U.S. stocks are at the start of a more meaningful correction and possibly even a bear market, Marc Faber, the editor and publisher of the Gloom, Boom and Doom report told CNBC in Singapore on Saturday, though he added that further money printing would likely limit the decline in the S&P 500.
“The technical underpinnings of the market have been a disaster in the last couple of weeks,” Faber said on the sidelines of the Maybank Invest Asia conference. “The number of new highs have declined, the volume has been poor, insider sales just hit a record.”
Faber said the weakness in economically sensitive stocks such as mining and industrial goods was particularly “disturbing.”
Known as a contrarian, Faber's views are at odds with those of Byron Wien who told CNBC last week the bull market in stocks would continue throughout the year.
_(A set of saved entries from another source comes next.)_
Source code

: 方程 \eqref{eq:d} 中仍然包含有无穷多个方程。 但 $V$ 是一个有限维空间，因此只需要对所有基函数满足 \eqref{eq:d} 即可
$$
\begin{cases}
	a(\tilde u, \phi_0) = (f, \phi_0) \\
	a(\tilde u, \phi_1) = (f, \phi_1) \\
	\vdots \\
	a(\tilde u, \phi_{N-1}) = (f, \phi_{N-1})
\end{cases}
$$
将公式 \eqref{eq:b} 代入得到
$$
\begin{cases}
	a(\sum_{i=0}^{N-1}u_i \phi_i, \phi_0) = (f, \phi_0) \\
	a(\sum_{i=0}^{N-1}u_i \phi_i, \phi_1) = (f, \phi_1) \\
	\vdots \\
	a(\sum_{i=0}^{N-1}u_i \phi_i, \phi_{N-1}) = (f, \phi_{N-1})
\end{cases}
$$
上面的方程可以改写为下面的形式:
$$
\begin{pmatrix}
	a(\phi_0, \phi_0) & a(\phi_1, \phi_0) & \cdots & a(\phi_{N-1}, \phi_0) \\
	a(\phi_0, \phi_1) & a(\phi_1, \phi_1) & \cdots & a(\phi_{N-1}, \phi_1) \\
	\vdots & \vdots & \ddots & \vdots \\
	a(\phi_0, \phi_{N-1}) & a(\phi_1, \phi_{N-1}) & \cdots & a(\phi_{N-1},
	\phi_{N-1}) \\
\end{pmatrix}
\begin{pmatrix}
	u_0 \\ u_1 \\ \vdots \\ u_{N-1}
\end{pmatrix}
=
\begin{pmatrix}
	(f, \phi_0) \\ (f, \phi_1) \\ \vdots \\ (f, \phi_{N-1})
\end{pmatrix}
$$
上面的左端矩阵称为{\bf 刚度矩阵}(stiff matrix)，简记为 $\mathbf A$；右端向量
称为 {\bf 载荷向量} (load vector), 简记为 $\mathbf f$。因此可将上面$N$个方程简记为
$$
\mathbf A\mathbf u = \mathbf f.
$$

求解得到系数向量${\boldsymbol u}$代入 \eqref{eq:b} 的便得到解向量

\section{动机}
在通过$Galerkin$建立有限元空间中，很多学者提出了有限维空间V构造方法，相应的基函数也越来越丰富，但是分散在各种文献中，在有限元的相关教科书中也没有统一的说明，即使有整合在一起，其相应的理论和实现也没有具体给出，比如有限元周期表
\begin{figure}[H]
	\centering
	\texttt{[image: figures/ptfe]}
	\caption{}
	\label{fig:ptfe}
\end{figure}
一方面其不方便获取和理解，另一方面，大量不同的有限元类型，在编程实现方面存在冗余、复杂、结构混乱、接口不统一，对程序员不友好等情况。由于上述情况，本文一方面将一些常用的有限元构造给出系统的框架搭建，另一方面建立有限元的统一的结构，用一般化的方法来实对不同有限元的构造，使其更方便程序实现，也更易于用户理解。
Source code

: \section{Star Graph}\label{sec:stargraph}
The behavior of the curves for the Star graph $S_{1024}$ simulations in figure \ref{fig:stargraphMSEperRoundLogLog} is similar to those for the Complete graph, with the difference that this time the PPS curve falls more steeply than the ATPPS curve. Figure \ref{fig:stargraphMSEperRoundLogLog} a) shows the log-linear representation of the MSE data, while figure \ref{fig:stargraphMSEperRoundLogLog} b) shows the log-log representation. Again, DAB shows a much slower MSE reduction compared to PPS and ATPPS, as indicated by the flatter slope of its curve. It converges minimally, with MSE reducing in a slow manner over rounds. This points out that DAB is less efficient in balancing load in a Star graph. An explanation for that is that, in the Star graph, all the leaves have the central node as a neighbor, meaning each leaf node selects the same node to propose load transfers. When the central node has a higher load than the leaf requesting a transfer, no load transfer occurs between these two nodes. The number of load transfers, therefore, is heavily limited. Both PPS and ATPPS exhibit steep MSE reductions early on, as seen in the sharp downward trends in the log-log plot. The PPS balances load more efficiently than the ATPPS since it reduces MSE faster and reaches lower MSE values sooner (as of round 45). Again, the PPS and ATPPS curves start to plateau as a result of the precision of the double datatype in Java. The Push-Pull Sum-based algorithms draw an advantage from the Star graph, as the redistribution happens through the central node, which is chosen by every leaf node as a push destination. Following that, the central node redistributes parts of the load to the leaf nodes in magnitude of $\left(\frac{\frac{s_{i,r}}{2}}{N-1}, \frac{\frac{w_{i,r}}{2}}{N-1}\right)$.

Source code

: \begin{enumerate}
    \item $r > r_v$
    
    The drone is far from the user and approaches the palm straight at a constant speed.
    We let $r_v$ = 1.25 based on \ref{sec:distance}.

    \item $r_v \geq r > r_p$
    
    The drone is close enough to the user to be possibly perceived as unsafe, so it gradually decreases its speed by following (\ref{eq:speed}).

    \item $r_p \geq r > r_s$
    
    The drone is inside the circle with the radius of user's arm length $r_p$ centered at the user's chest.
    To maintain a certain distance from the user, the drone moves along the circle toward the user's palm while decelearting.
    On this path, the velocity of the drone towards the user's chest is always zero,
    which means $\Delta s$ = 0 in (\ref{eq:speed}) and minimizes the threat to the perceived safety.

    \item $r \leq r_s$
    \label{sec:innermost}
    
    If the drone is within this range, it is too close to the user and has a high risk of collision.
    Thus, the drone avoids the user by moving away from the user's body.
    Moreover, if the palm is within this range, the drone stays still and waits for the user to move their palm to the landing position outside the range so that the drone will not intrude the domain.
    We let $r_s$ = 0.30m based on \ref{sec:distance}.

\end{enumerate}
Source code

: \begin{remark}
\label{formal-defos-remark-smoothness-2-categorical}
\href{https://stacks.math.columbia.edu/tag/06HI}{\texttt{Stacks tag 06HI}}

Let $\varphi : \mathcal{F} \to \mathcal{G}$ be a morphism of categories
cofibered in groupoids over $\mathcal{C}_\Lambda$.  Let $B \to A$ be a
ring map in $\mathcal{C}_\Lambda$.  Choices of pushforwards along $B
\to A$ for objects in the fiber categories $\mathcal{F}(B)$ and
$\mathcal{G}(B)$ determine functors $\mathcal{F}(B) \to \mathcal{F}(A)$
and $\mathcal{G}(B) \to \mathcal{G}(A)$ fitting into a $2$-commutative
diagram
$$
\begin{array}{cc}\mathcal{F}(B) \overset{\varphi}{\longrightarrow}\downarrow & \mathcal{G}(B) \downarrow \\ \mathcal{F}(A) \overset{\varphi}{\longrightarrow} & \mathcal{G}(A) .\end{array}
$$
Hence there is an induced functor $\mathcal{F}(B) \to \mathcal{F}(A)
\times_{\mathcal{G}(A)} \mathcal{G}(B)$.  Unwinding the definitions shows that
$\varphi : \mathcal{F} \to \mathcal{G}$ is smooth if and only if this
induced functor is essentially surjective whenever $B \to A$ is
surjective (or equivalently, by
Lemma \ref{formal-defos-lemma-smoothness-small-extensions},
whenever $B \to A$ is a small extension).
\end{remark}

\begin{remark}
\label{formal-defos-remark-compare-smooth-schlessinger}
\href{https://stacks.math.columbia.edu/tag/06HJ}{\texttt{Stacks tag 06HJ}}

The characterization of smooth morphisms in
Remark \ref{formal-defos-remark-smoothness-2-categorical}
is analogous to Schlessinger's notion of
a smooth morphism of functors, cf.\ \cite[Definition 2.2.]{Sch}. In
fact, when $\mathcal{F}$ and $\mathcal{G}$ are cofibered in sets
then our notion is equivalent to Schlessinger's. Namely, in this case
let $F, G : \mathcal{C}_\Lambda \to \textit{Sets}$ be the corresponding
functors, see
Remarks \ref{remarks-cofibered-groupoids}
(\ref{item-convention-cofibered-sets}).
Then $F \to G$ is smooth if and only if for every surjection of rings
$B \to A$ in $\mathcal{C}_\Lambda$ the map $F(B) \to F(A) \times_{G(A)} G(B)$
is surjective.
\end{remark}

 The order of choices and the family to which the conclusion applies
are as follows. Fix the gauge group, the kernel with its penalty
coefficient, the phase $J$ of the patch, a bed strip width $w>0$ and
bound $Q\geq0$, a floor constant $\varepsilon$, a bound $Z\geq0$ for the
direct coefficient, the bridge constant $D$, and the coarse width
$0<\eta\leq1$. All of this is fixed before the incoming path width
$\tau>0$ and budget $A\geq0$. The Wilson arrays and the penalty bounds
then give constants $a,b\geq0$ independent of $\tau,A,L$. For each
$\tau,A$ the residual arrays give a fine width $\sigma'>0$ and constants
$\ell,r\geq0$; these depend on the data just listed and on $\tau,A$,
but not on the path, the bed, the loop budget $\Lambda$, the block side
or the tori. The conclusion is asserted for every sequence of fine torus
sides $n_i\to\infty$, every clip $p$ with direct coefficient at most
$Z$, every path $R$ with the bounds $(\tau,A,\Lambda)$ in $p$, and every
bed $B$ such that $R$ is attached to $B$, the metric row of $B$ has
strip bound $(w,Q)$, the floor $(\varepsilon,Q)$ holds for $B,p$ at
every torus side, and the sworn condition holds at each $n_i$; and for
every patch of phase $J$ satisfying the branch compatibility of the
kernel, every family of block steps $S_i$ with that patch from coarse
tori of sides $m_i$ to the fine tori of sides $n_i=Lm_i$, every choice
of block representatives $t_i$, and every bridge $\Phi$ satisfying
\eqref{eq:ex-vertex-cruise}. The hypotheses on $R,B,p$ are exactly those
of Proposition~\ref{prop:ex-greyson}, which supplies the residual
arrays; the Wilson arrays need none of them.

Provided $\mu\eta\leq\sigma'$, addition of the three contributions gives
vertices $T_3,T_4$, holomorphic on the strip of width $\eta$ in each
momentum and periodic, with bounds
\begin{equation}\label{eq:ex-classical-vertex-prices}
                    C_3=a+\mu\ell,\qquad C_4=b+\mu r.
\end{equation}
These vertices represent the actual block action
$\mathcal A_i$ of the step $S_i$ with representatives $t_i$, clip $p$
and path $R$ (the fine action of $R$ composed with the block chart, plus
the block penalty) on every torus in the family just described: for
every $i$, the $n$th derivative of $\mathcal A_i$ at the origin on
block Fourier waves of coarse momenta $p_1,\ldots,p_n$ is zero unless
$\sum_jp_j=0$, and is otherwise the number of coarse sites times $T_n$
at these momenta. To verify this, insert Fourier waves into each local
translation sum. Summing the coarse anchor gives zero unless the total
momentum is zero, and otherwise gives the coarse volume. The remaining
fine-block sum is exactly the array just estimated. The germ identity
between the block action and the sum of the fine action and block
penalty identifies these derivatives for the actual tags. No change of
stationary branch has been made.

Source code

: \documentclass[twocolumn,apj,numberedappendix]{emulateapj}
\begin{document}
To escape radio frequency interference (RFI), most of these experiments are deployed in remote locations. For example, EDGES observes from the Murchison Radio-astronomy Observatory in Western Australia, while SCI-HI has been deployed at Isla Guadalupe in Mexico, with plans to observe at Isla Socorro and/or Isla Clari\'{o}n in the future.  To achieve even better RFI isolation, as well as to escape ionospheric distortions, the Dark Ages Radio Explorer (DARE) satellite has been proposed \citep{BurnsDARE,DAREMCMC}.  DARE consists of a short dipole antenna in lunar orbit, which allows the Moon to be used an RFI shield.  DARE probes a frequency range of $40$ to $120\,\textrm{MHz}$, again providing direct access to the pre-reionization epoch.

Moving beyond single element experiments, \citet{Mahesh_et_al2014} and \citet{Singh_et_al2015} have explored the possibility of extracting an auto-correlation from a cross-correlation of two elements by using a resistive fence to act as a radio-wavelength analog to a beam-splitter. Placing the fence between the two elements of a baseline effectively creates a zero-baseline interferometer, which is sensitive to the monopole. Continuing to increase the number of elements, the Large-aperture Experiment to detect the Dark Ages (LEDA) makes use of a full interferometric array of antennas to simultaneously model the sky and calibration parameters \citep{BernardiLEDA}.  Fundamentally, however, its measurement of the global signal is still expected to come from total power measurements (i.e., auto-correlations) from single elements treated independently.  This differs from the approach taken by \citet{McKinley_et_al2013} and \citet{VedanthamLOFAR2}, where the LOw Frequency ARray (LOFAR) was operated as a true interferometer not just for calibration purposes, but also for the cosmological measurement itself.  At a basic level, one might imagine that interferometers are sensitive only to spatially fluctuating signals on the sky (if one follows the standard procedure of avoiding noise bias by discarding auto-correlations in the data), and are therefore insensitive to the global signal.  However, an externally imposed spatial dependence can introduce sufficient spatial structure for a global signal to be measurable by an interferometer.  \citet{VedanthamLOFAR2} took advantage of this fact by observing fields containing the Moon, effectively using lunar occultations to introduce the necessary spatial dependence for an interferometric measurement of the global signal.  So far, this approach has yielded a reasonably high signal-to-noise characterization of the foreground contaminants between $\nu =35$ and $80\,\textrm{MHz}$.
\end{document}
According to Faber, Friday's jobs report is another sign the economic recovery remains subpar and he believes the S&P 500 chart pattern is also signalling worrying signs.
The index made a head-and-shoulder pattern last year, then dropped to its October low before rebounding through the necklines to a new high, he said.
“I’m not saying that I would rely in my life only on technical analysis, but in the text books of technical analysis… (this pattern) is actually viewed as a very negative development."
Faber warned of a bear market in stocks on August 3 last year, when the S&P 500 was at 1254. While the market didn’t enter bear territory (defined as a 20 percent drop over a couple of months), Faber’s warning seemed prescient. The S&P 500 declined around 14 percent in the weeks after he spoke to an intra-day low of 1074 in October.
This time Faber is much more cautious about calling a bear market, pointing out merely that it could happen. He says he isn’t short the S&P 500 currently because he’s convinced there will be another round of quantitative easing by the Federal Reserve, which could mitigate the declines. Still, he said he was holding a bit more cash and less in terms of equities.
Faber, who's been a gold bull for much of the last decade and keeps around a quarter of his assets in precious metals has been bearish on bullion since September last year after it “overshot” and hit a record high of $1921.
On Saturday, he told CNBC, gold prices could fall further after they declined 1.8 percent last week.
“I still feel we are in a correction period and again like in equities, it’s a correction that is somewhat more serious."